(Saved data entries)
>>>>
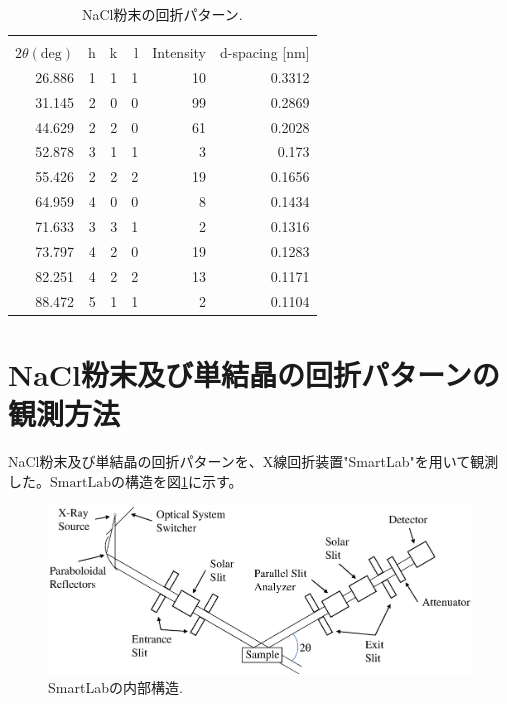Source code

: \documentclass[11pt,a4j,uplatex]{jsarticle}
\begin{document}
\begin{table}[htbp]
 \begin{center}
  \caption{NaCl粉末の回折パターン\cite{powder}.}
  \begin{tabular}{|r|r|r|r|r|r|}  \hline
                           & \multicolumn{3}{c|}{} &   &                                \\
   $2\theta(\mathrm{deg})$ & h                     & k & l & Intensity & d-spacing [nm] \\  \hline \hline
   26.886                  & 1                     & 1 & 1 & 10        & 0.3312         \\
   31.145                  & 2                     & 0 & 0 & 99        & 0.2869         \\
   44.629                  & 2                     & 2 & 0 & 61        & 0.2028         \\
   52.878                  & 3                     & 1 & 1 & 3         & 0.173          \\
   55.426                  & 2                     & 2 & 2 & 19        & 0.1656         \\
   64.959                  & 4                     & 0 & 0 & 8         & 0.1434         \\
   71.633                  & 3                     & 3 & 1 & 2         & 0.1316         \\
   73.797                  & 4                     & 2 & 0 & 19        & 0.1283         \\
   82.251                  & 4                     & 2 & 2 & 13        & 0.1171         \\
   88.472                  & 5                     & 1 & 1 & 2         & 0.1104         \\ \hline
  \end{tabular}
  \label{data}
 \end{center}
\end{table}

\newpage
\section{NaCl粉末及び単結晶の回折パターンの観測方法}

NaCl粉末及び単結晶の回折パターンを、X線回折装置"SmartLab"を用いて観測した。$\mathrm{SmartLab}$の構造を図\ref{smartlab}に示す。

\begin{figure}[htb]
 \centering
 \includegraphics[clip,width=12cm]{XRD.eps}
 \caption{SmartLabの内部構造.}
 \label{smartlab}
\end{figure}
\end{document}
<<<<
__Problem requirements__
Could you set down every record above word for word, leaving out the pictures?

__Result below__
Source code

: \documentclass[11pt,a4j,uplatex]{jsarticle}
\begin{document}
\begin{table}[htbp]
 \begin{center}
  \caption{NaCl粉末の回折パターン\cite{powder}.}
  \begin{tabular}{|r|r|r|r|r|r|}  \hline
                           & \multicolumn{3}{c|}{} &   &                                \\
   $2\theta(\mathrm{deg})$ & h                     & k & l & Intensity & d-spacing [nm] \\  \hline \hline
   26.886                  & 1                     & 1 & 1 & 10        & 0.3312         \\
   31.145                  & 2                     & 0 & 0 & 99        & 0.2869         \\
   44.629                  & 2                     & 2 & 0 & 61        & 0.2028         \\
   52.878                  & 3                     & 1 & 1 & 3         & 0.173          \\
   55.426                  & 2                     & 2 & 2 & 19        & 0.1656         \\
   64.959                  & 4                     & 0 & 0 & 8         & 0.1434         \\
   71.633                  & 3                     & 3 & 1 & 2         & 0.1316         \\
   73.797                  & 4                     & 2 & 0 & 19        & 0.1283         \\
   82.251                  & 4                     & 2 & 2 & 13        & 0.1171         \\
   88.472                  & 5                     & 1 & 1 & 2         & 0.1104         \\ \hline
  \end{tabular}
  \label{data}
 \end{center}
\end{table}

\newpage
\section{NaCl粉末及び単結晶の回折パターンの観測方法}

NaCl粉末及び単結晶の回折パターンを、X線回折装置"SmartLab"を用いて観測した。$\mathrm{SmartLab}$の構造を図\ref{smartlab}に示す。

\begin{figure}[htb]
 \centering
 \includegraphics[clip,width=12cm]{XRD.eps}
 \caption{SmartLabの内部構造.}
 \label{smartlab}
\end{figure}
\end{document}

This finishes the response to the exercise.